I feel like a robot

Do you ever have moments where you feel like a robot? Where day to day interactions with humans that you've done so often they should be as natural as breathing suddenly feel foreign and wrong? It's like that moment in dreams where you have to pee, you run to the bathroom, start to pee, and realize "OH GOD!! THIS IS WRONG!", and you wake up in a panic and run to the bathroom. It's just like that.
Except there is no waking up and running to the bathroom. There is no relief. There is only the constant feeling of "WHAT THE FUCK AM I DOING AND WHY??". It's very strange. It's bad enough at this point that I actually questioned myself when I went to the bathroom at work. I sat down to pee and had that sharp, almost orgasmic moment of panic, wondering why I hadn't woken up yet.

Stupid stories.

That's what started this. Well, maybe not started it. But brought it to full fruition. Reading about the growth of sentient intelligence, about the growth of love, and the dawning realization within that intelligence that there was no real place for love... very depressing.
Very good, too. I am in absolute awe of authors who can take my reality and warp it to their whim. That's what this woman did. She used her words to subtly twist and shape an already malleable sense of reality into her version of truth.

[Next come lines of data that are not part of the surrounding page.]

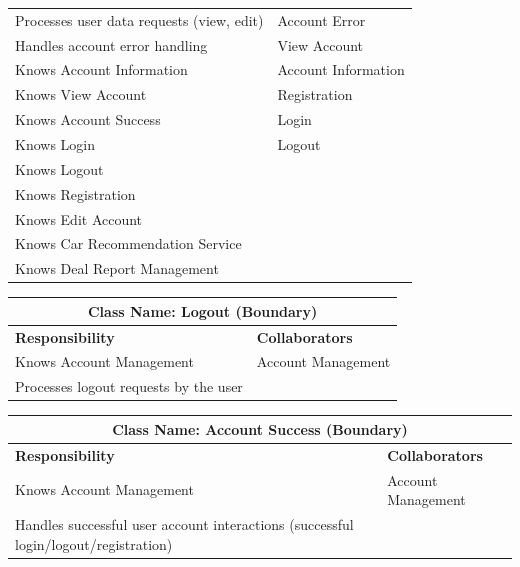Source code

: \documentclass[]{article}
\begin{document}
\begin{itemize}
\begin{table}[H]
\begin{tabular}{|p{6cm}|p{6cm}|}
            Processes user data requests (view, edit) & Account Error\\
            Handles account error handling & View Account\\
            Knows Account Information & Account Information \\
            Knows View Account & Registration\\
            Knows Account Success & Login\\
            Knows Login & Logout\\
            Knows Logout & \\
            Knows Registration & \\
            Knows Edit Account & \\
            Knows Car Recommendation Service & \\
            Knows Deal Report Management & \\
            \hline
            \end{tabular}
        \end{table}
        \begin{table}[H]
            \centering
            \begin{tabular}{|p{6cm}|p{6cm}|}
            \hline 
             \multicolumn{2}{|c|}{\textbf{Class Name: Logout (Boundary)}} \\
            \hline
            \textbf{Responsibility} & \textbf{Collaborators} \\
            \hline
            Knows Account Management & Account Management\\
            Processes logout requests by the user & \\
            \hline
            \end{tabular}
        \end{table}
        \begin{table}[H]
            \centering
            \begin{tabular}{|p{6cm}|p{6cm}|}
            \hline 
             \multicolumn{2}{|c|}{\textbf{Class Name: Account Success (Boundary)}} \\
            \hline
            \textbf{Responsibility} & \textbf{Collaborators} \\
            \hline
            Knows Account Management & Account Management\\
            Handles successful user account interactions (successful login/logout/registration) & \\
            \hline

\end{tabular}
\end{table}
\end{itemize}
\end{document}

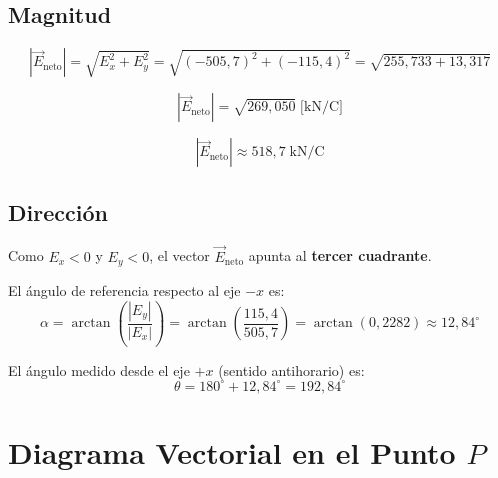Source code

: \documentclass[12pt,letterpaper]{article}
\begin{document}
\subsection*{Magnitud}

\begin{equation*}
|\vec{E}_{\text{neto}}| = \sqrt{E_x^2 + E_y^2}
= \sqrt{(-505{,}7)^2 + (-115{,}4)^2}
= \sqrt{255{,}733 + 13{,}317}
\end{equation*}

\begin{equation*}
|\vec{E}_{\text{neto}}| = \sqrt{269{,}050}\;\text{[kN/C]}
\end{equation*}

\begin{equation*}
\boxed{|\vec{E}_{\text{neto}}| \approx 518{,}7\;\text{kN/C}}
\end{equation*}

\subsection*{Direcci\'on}

Como $E_x < 0$ y $E_y < 0$, el vector $\vec{E}_{\text{neto}}$ apunta al \textbf{tercer cuadrante}.

El \'angulo de referencia respecto al eje $-x$ es:
\begin{equation*}
\alpha = \arctan\!\left(\frac{|E_y|}{|E_x|}\right)
= \arctan\!\left(\frac{115{,}4}{505{,}7}\right)
= \arctan(0{,}2282)
\approx 12{,}84^\circ
\end{equation*}

El \'angulo medido desde el eje $+x$ (sentido antihorario) es:
\begin{equation*}
\boxed{\theta = 180^\circ + 12{,}84^\circ = 192{,}84^\circ}
\end{equation*}

\section*{Diagrama Vectorial en el Punto $P$}
\end{document}
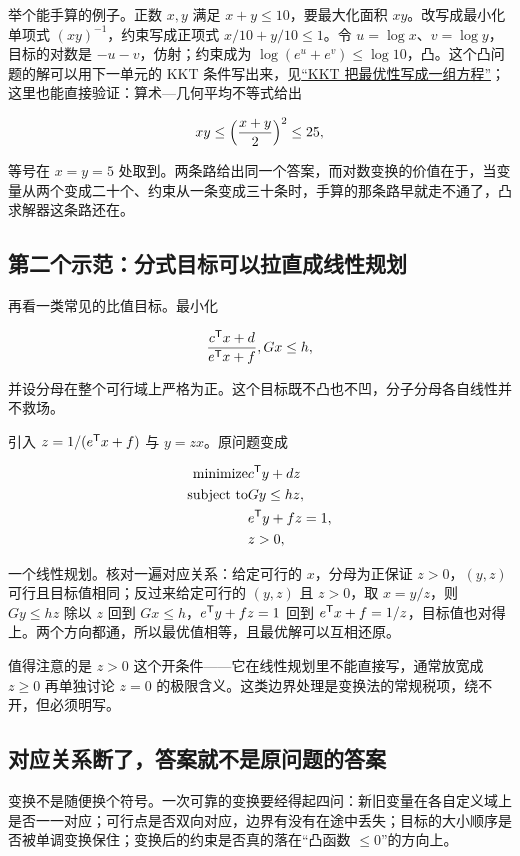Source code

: 举个能手算的例子。正数 \(x,y\) 满足 \(x+y\le10\)，要最大化面积 \(xy\)。改写成最小化单项式 \((xy)^{-1}\)，约束写成正项式 \(x/10+y/10\le1\)。令 \(u=\log x\)、\(v=\log y\)，目标的对数是 \(-u-v\)，仿射；约束成为 \(\log(e^u+e^v)\le\log10\)，凸。这个凸问题的解可以用下一单元的 KKT 条件写出来，见\hyperref[sec:09-Convex-Optimization/05-Duality/03]{``KKT 把最优性写成一组方程''}；这里也能直接验证：算术---几何平均不等式给出

\[
xy\le\Bigl(\frac{x+y}{2}\Bigr)^2\le25,
\]

等号在 \(x=y=5\) 处取到。两条路给出同一个答案，而对数变换的价值在于，当变量从两个变成二十个、约束从一条变成三十条时，手算的那条路早就走不通了，凸求解器这条路还在。

\subsection{第二个示范：分式目标可以拉直成线性规划}

再看一类常见的比值目标。最小化

\[
\frac{c^{\trans}x+d}{e^{\trans}x+f},\qquad Gx\le h,
\]

并设分母在整个可行域上严格为正。这个目标既不凸也不凹，分子分母各自线性并不救场。

引入 \(z=1/(e^{\trans}x+f)\) 与 \(y=zx\)。原问题变成

\[
\begin{aligned}
\text{minimize}\quad&c^{\trans}y+dz\\
\text{subject to}\quad&Gy\le hz,\\
&e^{\trans}y+fz=1,\\
&z>0,
\end{aligned}
\]

一个线性规划。核对一遍对应关系：给定可行的 \(x\)，分母为正保证 \(z>0\)，\((y,z)\) 可行且目标值相同；反过来给定可行的 \((y,z)\) 且 \(z>0\)，取 \(x=y/z\)，则 \(Gy\le hz\) 除以 \(z\) 回到 \(Gx\le h\)，\(e^{\trans}y+fz=1\) 回到 \(e^{\trans}x+f=1/z\)，目标值也对得上。两个方向都通，所以最优值相等，且最优解可以互相还原。

值得注意的是 \(z>0\) 这个开条件——它在线性规划里不能直接写，通常放宽成 \(z\ge0\) 再单独讨论 \(z=0\) 的极限含义。这类边界处理是变换法的常规税项，绕不开，但必须明写。

\subsection{对应关系断了，答案就不是原问题的答案}

变换不是随便换个符号。一次可靠的变换要经得起四问：新旧变量在各自定义域上是否一一对应；可行点是否双向对应，边界有没有在途中丢失；目标的大小顺序是否被单调变换保住；变换后的约束是否真的落在``凸函数 \(\le0\)''的方向上。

And I enjoyed every minute of it. I couldn't stop reading the story, even as I grew more and more depressed and unhappy.
Now that's talent. To take pain and turn it into something useful and interesting. Even if it's other peoples pain. Maybe especially if it's others pain.

So, now I'm stuck in a gray world, wondering what the fuck I'm doing in here and not out there. I'm craving sensation... rain on my face, hands on my body, cold on my tongue, needle in my skin... any proof that I'm real. Instead I'm stuck in a sterile cube, with nothing but my imagination for company. And my imagination is not my friend right now.